AIM OF THE TASK
When the line containing "default\_observation) <br> |" appears in the entries below, begin printing there and stop after the line containing "virtual std::string |"; print each of those lines exactly and no other line.

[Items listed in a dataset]
· · ·

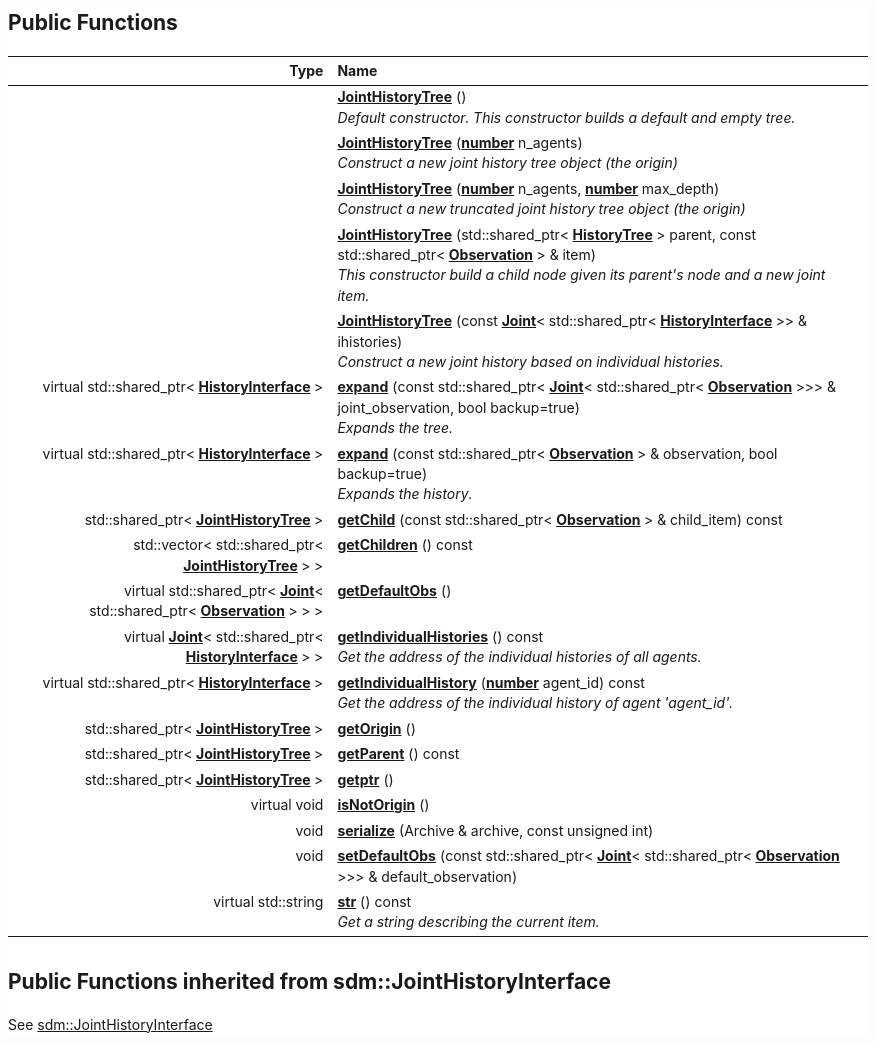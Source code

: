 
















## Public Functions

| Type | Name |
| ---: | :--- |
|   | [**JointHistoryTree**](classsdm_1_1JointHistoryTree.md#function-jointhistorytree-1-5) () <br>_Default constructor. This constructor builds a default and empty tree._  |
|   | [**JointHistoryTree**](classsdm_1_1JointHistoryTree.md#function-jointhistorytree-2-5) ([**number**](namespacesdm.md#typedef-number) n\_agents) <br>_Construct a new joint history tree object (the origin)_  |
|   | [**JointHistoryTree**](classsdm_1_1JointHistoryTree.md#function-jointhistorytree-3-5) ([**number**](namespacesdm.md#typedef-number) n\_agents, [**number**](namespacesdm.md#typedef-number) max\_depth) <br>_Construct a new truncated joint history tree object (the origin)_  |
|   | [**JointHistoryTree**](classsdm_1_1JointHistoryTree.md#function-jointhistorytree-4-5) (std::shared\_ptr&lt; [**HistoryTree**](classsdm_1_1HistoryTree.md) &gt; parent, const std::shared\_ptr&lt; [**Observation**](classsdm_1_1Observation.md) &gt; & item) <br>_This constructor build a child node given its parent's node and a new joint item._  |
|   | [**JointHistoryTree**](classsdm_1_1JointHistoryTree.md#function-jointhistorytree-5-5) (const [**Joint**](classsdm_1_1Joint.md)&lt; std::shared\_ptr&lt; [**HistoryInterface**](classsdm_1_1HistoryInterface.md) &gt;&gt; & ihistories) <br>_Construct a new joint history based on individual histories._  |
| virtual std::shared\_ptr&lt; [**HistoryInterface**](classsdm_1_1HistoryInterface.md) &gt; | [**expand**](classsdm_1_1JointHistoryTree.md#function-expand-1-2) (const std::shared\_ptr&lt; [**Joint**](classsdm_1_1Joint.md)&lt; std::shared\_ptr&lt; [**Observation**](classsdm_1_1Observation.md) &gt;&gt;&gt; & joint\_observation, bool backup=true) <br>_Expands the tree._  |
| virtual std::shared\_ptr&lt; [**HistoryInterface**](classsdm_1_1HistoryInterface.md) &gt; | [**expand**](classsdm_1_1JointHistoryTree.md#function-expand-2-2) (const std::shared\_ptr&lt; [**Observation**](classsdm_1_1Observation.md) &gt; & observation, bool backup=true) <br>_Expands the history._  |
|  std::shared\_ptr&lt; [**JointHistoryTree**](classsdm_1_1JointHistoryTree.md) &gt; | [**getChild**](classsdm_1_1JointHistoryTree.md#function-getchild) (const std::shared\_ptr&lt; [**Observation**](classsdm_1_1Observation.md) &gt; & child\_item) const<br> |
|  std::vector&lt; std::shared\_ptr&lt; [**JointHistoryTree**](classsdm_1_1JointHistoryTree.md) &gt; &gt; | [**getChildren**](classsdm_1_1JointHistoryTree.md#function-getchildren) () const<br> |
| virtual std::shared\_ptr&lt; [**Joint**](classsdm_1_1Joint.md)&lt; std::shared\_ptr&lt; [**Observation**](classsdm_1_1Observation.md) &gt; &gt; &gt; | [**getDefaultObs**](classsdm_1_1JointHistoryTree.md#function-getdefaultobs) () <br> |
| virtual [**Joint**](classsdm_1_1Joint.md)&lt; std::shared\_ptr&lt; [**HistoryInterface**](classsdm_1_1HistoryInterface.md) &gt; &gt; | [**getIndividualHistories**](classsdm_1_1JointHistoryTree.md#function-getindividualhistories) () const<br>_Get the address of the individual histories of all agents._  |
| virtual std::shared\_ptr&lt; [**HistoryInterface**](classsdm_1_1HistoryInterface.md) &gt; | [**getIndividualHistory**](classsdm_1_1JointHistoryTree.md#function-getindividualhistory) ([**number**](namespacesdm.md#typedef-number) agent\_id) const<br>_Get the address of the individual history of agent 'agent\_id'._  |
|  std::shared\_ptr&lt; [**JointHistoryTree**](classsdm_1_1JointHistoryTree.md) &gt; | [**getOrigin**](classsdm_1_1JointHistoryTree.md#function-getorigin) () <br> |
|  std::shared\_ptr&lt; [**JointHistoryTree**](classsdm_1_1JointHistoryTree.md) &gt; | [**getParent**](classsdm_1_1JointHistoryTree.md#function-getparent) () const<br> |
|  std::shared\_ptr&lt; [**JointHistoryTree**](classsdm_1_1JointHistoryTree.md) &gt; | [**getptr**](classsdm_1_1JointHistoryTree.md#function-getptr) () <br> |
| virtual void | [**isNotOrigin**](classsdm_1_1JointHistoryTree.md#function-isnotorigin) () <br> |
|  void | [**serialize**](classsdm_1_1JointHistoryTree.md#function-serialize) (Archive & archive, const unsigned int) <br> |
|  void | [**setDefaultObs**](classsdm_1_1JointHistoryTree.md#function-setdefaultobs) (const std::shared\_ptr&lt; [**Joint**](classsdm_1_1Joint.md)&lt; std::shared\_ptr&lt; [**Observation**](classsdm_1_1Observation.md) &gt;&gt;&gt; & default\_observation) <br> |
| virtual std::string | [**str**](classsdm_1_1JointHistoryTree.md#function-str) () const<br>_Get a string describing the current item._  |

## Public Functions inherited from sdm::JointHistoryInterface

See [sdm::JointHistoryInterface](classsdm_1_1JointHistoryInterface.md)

· · ·

FINAL ANSWER
|  void | [**setDefaultObs**](classsdm_1_1JointHistoryTree.md#function-setdefaultobs) (const std::shared\_ptr&lt; [**Joint**](classsdm_1_1Joint.md)&lt; std::shared\_ptr&lt; [**Observation**](classsdm_1_1Observation.md) &gt;&gt;&gt; & default\_observation) <br> |
| virtual std::string | [**str**](classsdm_1_1JointHistoryTree.md#function-str) () const<br>_Get a string describing the current item._  |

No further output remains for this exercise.